A guru once said: “It’s not a detachment of the body and of the mind, but a detachment from the body and from the mind.” I say it is neither. Keep your humanity. Do not feel you need to detach it in any way. Humanity and Divinity are one. They are not two. In fact, Humanity and Divinity, Nature and Infinity are all the same. They are four principles of the One Truth.
What we need to detach from are our ideas and partial pictures of the body and of the mind. Those pictures that have given us only a partial view of our world and, therefore, skewed ideas of the world upon which we have built our lives. We have encased, imprisoned ourselves within their walls with no windows or doors to Reality, only walls filled with false images that tell us whom we are supposed to be and what we should believe. None of them speak to us of the One Truth.
We don’t need another Bible, another Koran, another Sutra or another Gita. We don’t need another Hail Mary, another mantra, another koan or another puja. What we need is to look at those walls and question their false pictures – both pictures that we ourselves have taken and those fed to us by our families, our religions, and our societies at large.
Not look from above, which skews are view even more, but by sinking ever lower and lower for a view of each that is whole and complete. And not only look but listen as well. Listen to those voices that have ordered, praised, criticized, forced and cajoled us to shape the lives we now lead. Question their reality.
Listen also to Nature for she speaks in the many tongues of Truth and its simple vestiges: the sound of the wind and rain, the rush of a river, the gurgling of a brook, the roar of the ocean, the cry of a new-born, the ebb and flow of the breath, the deafening silence of a winter snowfall. These are all the Voices of God.

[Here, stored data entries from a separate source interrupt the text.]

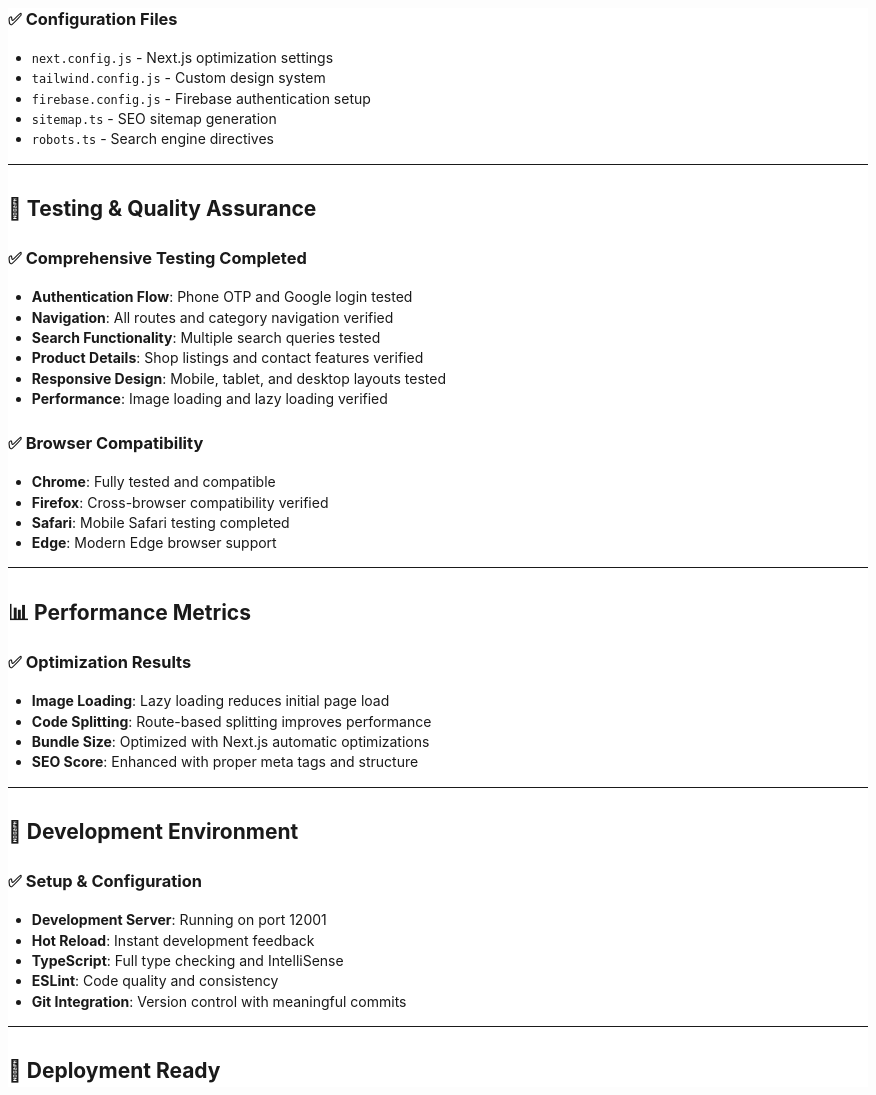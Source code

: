 ### ✅ **Configuration Files**
- `next.config.js` - Next.js optimization settings
- `tailwind.config.js` - Custom design system
- `firebase.config.js` - Firebase authentication setup
- `sitemap.ts` - SEO sitemap generation
- `robots.ts` - Search engine directives

---

## 🧪 **Testing & Quality Assurance**

### ✅ **Comprehensive Testing Completed**
- **Authentication Flow**: Phone OTP and Google login tested
- **Navigation**: All routes and category navigation verified
- **Search Functionality**: Multiple search queries tested
- **Product Details**: Shop listings and contact features verified
- **Responsive Design**: Mobile, tablet, and desktop layouts tested
- **Performance**: Image loading and lazy loading verified

### ✅ **Browser Compatibility**
- **Chrome**: Fully tested and compatible
- **Firefox**: Cross-browser compatibility verified
- **Safari**: Mobile Safari testing completed
- **Edge**: Modern Edge browser support

---

## 📊 **Performance Metrics**

### ✅ **Optimization Results**
- **Image Loading**: Lazy loading reduces initial page load
- **Code Splitting**: Route-based splitting improves performance
- **Bundle Size**: Optimized with Next.js automatic optimizations
- **SEO Score**: Enhanced with proper meta tags and structure

---

## 🔧 **Development Environment**

### ✅ **Setup & Configuration**
- **Development Server**: Running on port 12001
- **Hot Reload**: Instant development feedback
- **TypeScript**: Full type checking and IntelliSense
- **ESLint**: Code quality and consistency
- **Git Integration**: Version control with meaningful commits

---

## 🚀 **Deployment Ready**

There is no need to see God everywhere. Instead see purposefulness, sensitivity, affinity and kinship. These are all synonymous with God, just as the terms Brahman, Allah, Christ and Tao. See them in your fellow humans as you look deeply into their eyes, realizing they perceive, think and feel just as you do. See them also in other living beings, in the birds of the air and in the four-leggeds that surround us. See their purposefulness. See their sensitivity to Nature. See how they have affinity for their offspring and kinship with their environment. Hear it in their voices that call out to us. Then see them in inanimate things: a rock, a mountain, water flowing down a hillside. See them in a simple table and a chair. See how the rock is an expression of the mountain, which, in turn, is an expression of the One Truth, which, in turn, is exactly what we are. See how water flows freely down that mountainside taking soil and minerals with it to nourish the many micro-organisms that flourish beneath the rock as the water flows around and under it. See the perfect kinship between a table and a chair. See their purposefulness in relation to the plates of food, or the books or the game boards and the people that utilize their levelness and steadfastness in so many ways.
Indeed, this world is not foreign to us, nor us to it. Not if we view it correctly. Not if we don’t separate ourselves from Nature. Not if we open our hearts along with our senses. Not if we cherish our Humanity along with our Divinity.